Source data
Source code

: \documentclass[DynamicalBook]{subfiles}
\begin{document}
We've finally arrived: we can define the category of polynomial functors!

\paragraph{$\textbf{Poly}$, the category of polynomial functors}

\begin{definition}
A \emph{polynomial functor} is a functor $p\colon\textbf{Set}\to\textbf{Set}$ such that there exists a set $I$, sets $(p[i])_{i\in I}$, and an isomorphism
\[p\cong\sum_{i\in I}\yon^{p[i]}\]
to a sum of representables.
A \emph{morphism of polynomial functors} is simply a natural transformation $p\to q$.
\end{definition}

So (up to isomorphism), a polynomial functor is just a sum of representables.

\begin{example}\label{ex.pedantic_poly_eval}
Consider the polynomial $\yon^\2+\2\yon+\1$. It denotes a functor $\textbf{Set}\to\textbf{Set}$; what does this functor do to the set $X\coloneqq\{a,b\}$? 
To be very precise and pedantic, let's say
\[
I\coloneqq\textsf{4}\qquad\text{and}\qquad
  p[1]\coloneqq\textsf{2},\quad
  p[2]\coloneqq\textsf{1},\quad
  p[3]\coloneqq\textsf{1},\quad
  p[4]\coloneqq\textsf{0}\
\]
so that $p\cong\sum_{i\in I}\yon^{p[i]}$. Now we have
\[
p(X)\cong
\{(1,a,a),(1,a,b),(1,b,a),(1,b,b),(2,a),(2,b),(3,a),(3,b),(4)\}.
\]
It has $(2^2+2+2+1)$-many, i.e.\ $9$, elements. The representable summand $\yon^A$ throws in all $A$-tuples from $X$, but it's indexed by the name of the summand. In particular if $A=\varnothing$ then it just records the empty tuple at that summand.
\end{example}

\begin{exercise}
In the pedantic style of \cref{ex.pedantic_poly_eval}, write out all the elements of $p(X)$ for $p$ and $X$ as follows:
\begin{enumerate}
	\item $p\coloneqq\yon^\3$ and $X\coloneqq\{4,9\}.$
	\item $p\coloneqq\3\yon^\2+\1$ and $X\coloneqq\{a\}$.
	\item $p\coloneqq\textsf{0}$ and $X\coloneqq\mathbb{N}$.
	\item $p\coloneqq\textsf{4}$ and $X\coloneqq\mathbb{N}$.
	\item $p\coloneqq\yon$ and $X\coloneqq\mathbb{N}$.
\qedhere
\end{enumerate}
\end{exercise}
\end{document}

(What is expected):
Take the entries above and transcribe them in full.

(Response to the task):
Source code

: \documentclass[DynamicalBook]{subfiles}
\begin{document}
We've finally arrived: we can define the category of polynomial functors!

\paragraph{$\textbf{Poly}$, the category of polynomial functors}

\begin{definition}
A \emph{polynomial functor} is a functor $p\colon\textbf{Set}\to\textbf{Set}$ such that there exists a set $I$, sets $(p[i])_{i\in I}$, and an isomorphism
\[p\cong\sum_{i\in I}\yon^{p[i]}\]
to a sum of representables.
A \emph{morphism of polynomial functors} is simply a natural transformation $p\to q$.
\end{definition}

So (up to isomorphism), a polynomial functor is just a sum of representables.

\begin{example}\label{ex.pedantic_poly_eval}
Consider the polynomial $\yon^\2+\2\yon+\1$. It denotes a functor $\textbf{Set}\to\textbf{Set}$; what does this functor do to the set $X\coloneqq\{a,b\}$? 
To be very precise and pedantic, let's say
\[
I\coloneqq\textsf{4}\qquad\text{and}\qquad
  p[1]\coloneqq\textsf{2},\quad
  p[2]\coloneqq\textsf{1},\quad
  p[3]\coloneqq\textsf{1},\quad
  p[4]\coloneqq\textsf{0}\
\]
so that $p\cong\sum_{i\in I}\yon^{p[i]}$. Now we have
\[
p(X)\cong
\{(1,a,a),(1,a,b),(1,b,a),(1,b,b),(2,a),(2,b),(3,a),(3,b),(4)\}.
\]
It has $(2^2+2+2+1)$-many, i.e.\ $9$, elements. The representable summand $\yon^A$ throws in all $A$-tuples from $X$, but it's indexed by the name of the summand. In particular if $A=\varnothing$ then it just records the empty tuple at that summand.
\end{example}

\begin{exercise}
In the pedantic style of \cref{ex.pedantic_poly_eval}, write out all the elements of $p(X)$ for $p$ and $X$ as follows:
\begin{enumerate}
	\item $p\coloneqq\yon^\3$ and $X\coloneqq\{4,9\}.$
	\item $p\coloneqq\3\yon^\2+\1$ and $X\coloneqq\{a\}$.
	\item $p\coloneqq\textsf{0}$ and $X\coloneqq\mathbb{N}$.
	\item $p\coloneqq\textsf{4}$ and $X\coloneqq\mathbb{N}$.
	\item $p\coloneqq\yon$ and $X\coloneqq\mathbb{N}$.
\qedhere
\end{enumerate}
\end{exercise}
\end{document}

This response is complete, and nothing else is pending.